Session Type: Poster Session (Sunday)
Session Time: 9:00AM-11:00AM
Background/Purpose: Seasonal patterns of disease onset and severity in idiopathic inflammatory myopathies (IIMs) as a whole are conflicting. In recent years, over 10 myositis-specific antibodies (MSAs) have been identified. They are able to divide patients into homogenous subgroups and inform on prognosis. We conducted a large multi-centred study of a homogeneous disease group, based on serology and ethnicity, aiming to investigate the seasonal variation of IIMs.

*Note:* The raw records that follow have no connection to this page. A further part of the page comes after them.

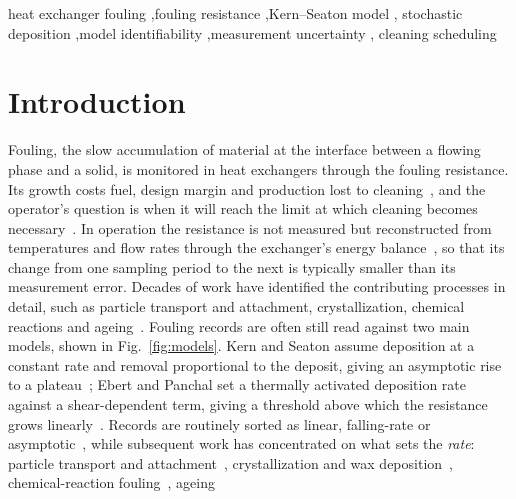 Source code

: \documentclass[preprint,12pt]{elsarticle}
\begin{document}
\begin{frontmatter}
\begin{keyword}
heat exchanger fouling \sep fouling resistance \sep Kern--Seaton model \sep
stochastic deposition \sep model identifiability \sep measurement uncertainty \sep
cleaning scheduling
\end{keyword}

\end{frontmatter}



\section{Introduction}
\label{sec:introduction}

Fouling, the slow accumulation of material at the interface between a
flowing phase and a solid, is monitored in heat exchangers through the fouling
resistance. Its growth costs fuel, design margin and
production lost to cleaning~\cite{Epstein1983,Bott1995,MullerSteinhagen2011},
and the operator's question is when it will reach the 
limit at which cleaning becomes 
necessary~\cite{IshiyamaCleaning2011,Pogiatzis2012}. In operation the
resistance is not measured but reconstructed from temperatures and flow rates
through the exchanger's energy balance~\cite{Tatara2011,Shen2015}, so that
its change from one sampling period to the next is typically smaller than its
measurement error. Decades of work have
identified the contributing processes in detail, such as
particle transport and attachment, crystallization, chemical reactions and ageing~\cite{Taborek1972a,Somerscales1990,MullerSteinhagen2011,AugustinMeloWilson2025}.
Fouling records are often still read against two main models, shown in Fig.~\ref{fig:models}.
Kern and Seaton
assume deposition at a constant rate and removal proportional to the deposit,
giving an asymptotic rise to a plateau~\cite{KernSeaton1959}; Ebert and
Panchal set a thermally activated deposition rate against a shear-dependent
term, giving a threshold above which the resistance grows
linearly~\cite{EbertPanchal1997}.
Records are routinely sorted as linear, falling-rate or
asymptotic~\cite{Epstein1983,Somerscales1990,Bott1995,MullerSteinhagen2011},
while subsequent work has concentrated on what sets the \emph{rate}: particle
transport and
attachment~\cite{Yao1971,Epstein1988,Bohnet1987,Kostoglou1998,Brahim2003,Han2019},
crystallization and wax deposition~\cite{Maddahi2019,Akbarzadeh2008},
chemical-reaction fouling~\cite{WatkinsonWilson1997,EP6,EP4,EP3,EP2,EP1,Wilson24052017,Geddert2009,Mayer2013,YangCFD2020},
ageing~\cite{EP5,Ishiyama2011,IshiyamaAgeing2013,ColettiMacchietto2011,DiazBejarano2015,ColettiCrittenden2015,Diaz-Bejarano24052017}
\end{document}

Methods: This was a retrospective observational study. Consecutive Chinese patients with IIMs admitted to the rheumatology wards of the participating major regional hospitals in Beijing and Hong Kong from July 2013 to June 2018 were recruited. The diagnosis of IIMs was based on the Bohan and Peter’s criteria with definite or probable cases being included. Patients with clinically amyopathic disease must have the typical Gottron’s papules or heliotrope rash as determined by rheumatologists or dermatologists, and with no symptoms or signs of muscle involvement according to Sontheimer. Patients with juvenile myositis, inclusion body myositis, cancer-associated myositis and myositis associated with a previously diagnosed connective tissue disease were excluded. A commercial line blot immunoassay kit (EUROIMMUN) was used to detect the MSAs. The primary objective of the study was to investigate the seasonal variation of onset of IIMs characterised serologically. The secondary objective was to examine the seasonal patterns of the various clinical manifestations.

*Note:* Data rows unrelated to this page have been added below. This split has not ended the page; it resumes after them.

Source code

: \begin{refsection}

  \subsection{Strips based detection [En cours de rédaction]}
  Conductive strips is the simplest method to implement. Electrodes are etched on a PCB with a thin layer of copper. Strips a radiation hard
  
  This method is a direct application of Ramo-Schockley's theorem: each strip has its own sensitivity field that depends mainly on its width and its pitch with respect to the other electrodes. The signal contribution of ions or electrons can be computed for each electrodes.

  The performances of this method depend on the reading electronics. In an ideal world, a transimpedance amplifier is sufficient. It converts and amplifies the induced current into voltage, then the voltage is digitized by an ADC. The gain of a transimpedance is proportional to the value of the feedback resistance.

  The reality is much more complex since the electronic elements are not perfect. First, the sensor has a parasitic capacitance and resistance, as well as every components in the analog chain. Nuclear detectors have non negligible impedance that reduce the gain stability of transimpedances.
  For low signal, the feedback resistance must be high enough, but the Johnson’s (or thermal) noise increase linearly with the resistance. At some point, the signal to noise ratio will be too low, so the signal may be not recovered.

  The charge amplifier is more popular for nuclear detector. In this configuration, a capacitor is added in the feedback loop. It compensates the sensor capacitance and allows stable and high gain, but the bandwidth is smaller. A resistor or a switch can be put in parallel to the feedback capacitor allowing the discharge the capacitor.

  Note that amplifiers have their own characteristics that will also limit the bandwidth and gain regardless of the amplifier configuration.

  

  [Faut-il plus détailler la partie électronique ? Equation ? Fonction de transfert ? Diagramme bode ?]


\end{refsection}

Results: All together 416 patients were studied. The mean age of the patients at disease onset was 48.1 years (S.D. 13.3). There was a female predominance (68.5%). The subgroups of IIMs were: dermatomyositis (63.9%), polymyositis (22.4%), clinically amyopathic dermatomyositis (10.1%), immune mediated necrotising myopathy (3.1%) and nonspecific myositis (0.5%). No particular seasonal pattern in disease onset was observed in IIM patients as a whole or in any classical subgroups. However, significantly more patients with any one MSA had their disease started in the first half of the year (p=0.013). The same pattern was also seen in the hospitalisation rate in patients with either anti-synthetase or anti-MDA5 antibodies (p=0.029). It was also found that rapidly progressive interstitial lung disease (RPILD) which was a well known severe complication associated with the anti-MDA5 antibody occurred more in the first half of the year (p=0.044). At the same time, most of the mortalities in our patients happened in the first quarter of the year (January to March) (p=0.013). Further analyses showed that infection was significantly associated with anti-MDA5 antibody, RPILD and mortality (p< 0.001).
Conclusion: Apparent seasonal patterns were noticed in our ethno-serologically defined IIM patients. Certain environmental factors, particularly infection, could be potential triggers. Our findings could shed light on the identification of etiologic factors and enhance our understanding of disease pathogenesis. They could also increase our awareness of the disease and its complications during the peak seasons.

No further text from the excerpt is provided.